Dr. Sue Black has demonstrated the power of social networking. She used Web 2.0 technologies to help raise awareness of, and critical funding for, Bletchley Park, the UK World War II center for decrypting enemy messages. She has also been an active campaigner for equality and support for women in technology fields, founding a number of online networking platforms for women technology professionals. A keen researcher, Dr. Black completed a PhD in software measurement in 2001. Her research interests focus on software quality improvements. She has recently won the PepsiCo Women's Inspiration Network award, been named Tech Hero by ITPRO magazine and was awarded the first John Ivinson Award from the British Computer Society. In 2011 Dr. Black set up The goto Foundation, a nonprofit organization which aims to make computer science more meaningful to the public, generate public excitement in the creation of software, and build a tech savvy workforce. Read Sue's blog about The goto Foundation: http://gotofdn.org
If you have used a word processor today, moved your mouse on your laptop, dragged an object around on your smartphone, or highlighted a section of text on your tablet, you can thank Jim Dammann. In 1961 during his second year at IBM and just one year after completing his PhD, Jim created the concept of what today we all take for granted -- the cursor. This idea he documented in utilizing the cursor within word processing operations.

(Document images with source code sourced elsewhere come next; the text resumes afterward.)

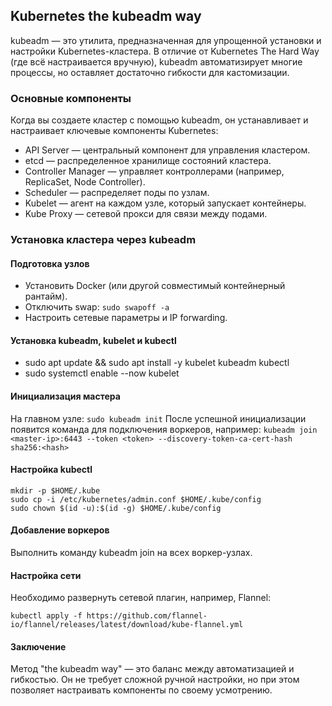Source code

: ## Kubernetes the kubeadm way

kubeadm — это утилита, предназначенная для упрощенной установки и настройки Kubernetes-кластера. В отличие от Kubernetes The Hard Way (где всё настраивается вручную), kubeadm автоматизирует многие процессы, но оставляет достаточно гибкости для кастомизации.

### Основные компоненты
Когда вы создаете кластер с помощью kubeadm, он устанавливает и настраивает ключевые компоненты Kubernetes:
- API Server — центральный компонент для управления кластером.
- etcd — распределенное хранилище состояний кластера.
- Controller Manager — управляет контроллерами (например, ReplicaSet, Node Controller).
- Scheduler — распределяет поды по узлам.
- Kubelet — агент на каждом узле, который запускает контейнеры.
- Kube Proxy — сетевой прокси для связи между подами.

### Установка кластера через kubeadm
#### Подготовка узлов
- Установить Docker (или другой совместимый контейнерный рантайм).
- Отключить swap: `sudo swapoff -a`
- Настроить сетевые параметры и IP forwarding.
#### Установка kubeadm, kubelet и kubectl
- sudo apt update && sudo apt install -y kubelet kubeadm kubectl
- sudo systemctl enable --now kubelet
#### Инициализация мастера
На главном узле: `sudo kubeadm init`
После успешной инициализации появится команда для подключения воркеров, например:
`kubeadm join <master-ip>:6443 --token <token> --discovery-token-ca-cert-hash sha256:<hash>`
#### Настройка kubectl
```
mkdir -p $HOME/.kube
sudo cp -i /etc/kubernetes/admin.conf $HOME/.kube/config
sudo chown $(id -u):$(id -g) $HOME/.kube/config
```
#### Добавление воркеров
Выполнить команду kubeadm join на всех воркер-узлах.
#### Настройка сети
Необходимо развернуть сетевой плагин, например, Flannel:
```
kubectl apply -f https://github.com/flannel-io/flannel/releases/latest/download/kube-flannel.yml
```
#### Заключение
Метод "the kubeadm way" — это баланс между автоматизацией и гибкостью. Он не требует сложной ручной настройки, но при этом позволяет настраивать компоненты по своему усмотрению.
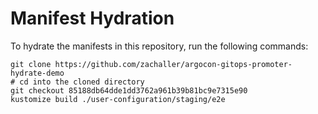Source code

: # Manifest Hydration

To hydrate the manifests in this repository, run the following commands:

```shell
git clone https://github.com/zachaller/argocon-gitops-promoter-hydrate-demo
# cd into the cloned directory
git checkout 85188db64dde1dd3762a961b39b81bc9e7315e90
kustomize build ./user-configuration/staging/e2e
```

After retiring from IBM, Jim went on to inspire future generations of software engineers at Florida Atlantic University. His work there too demonstrated his creativity for he spent considerable effort enhancing their software engineering program by integrating ideas and feedback from local industries into the University curricular. Today, Jim lives in the Westlake Hills west of Austin Texas and spends most of his time in his art studio. He wrote and published The Opaque Decanter, a collection of poems about art, which provided a new view at part of art history.
If you have ever used a PC with a color display you have been acquainted with the work of Mark Dean. After achieving a Bachelor’s degree in electrical engineering from the University of Tennessee, Dean began his career at IBM. Dean served as the chief engineer on the team that developed the first IBM PC, for which he currently holds one third of the patents. With colleague Dennis Moeller, he developed the Industry Standard Architecture (ISA) systems bus, which enabled peripheral devices such as printers, keyboards, and modems to be directly connected to computers, making them both affordable and practical. He also developed the Color Graphics Adapter which allowed for color display on the PC. Most recently, Dean spearheaded the team that developed the one-gigahertz processor chip. Dean went on to obtain a MSEE from Florida Atlantic University and a Ph.D. in electrical engineering from Stanford University. He is a member of the National Academy of Engineering, has been inducted into the National Inventors Hall of Fame, and is the first African-American IBM Fellow.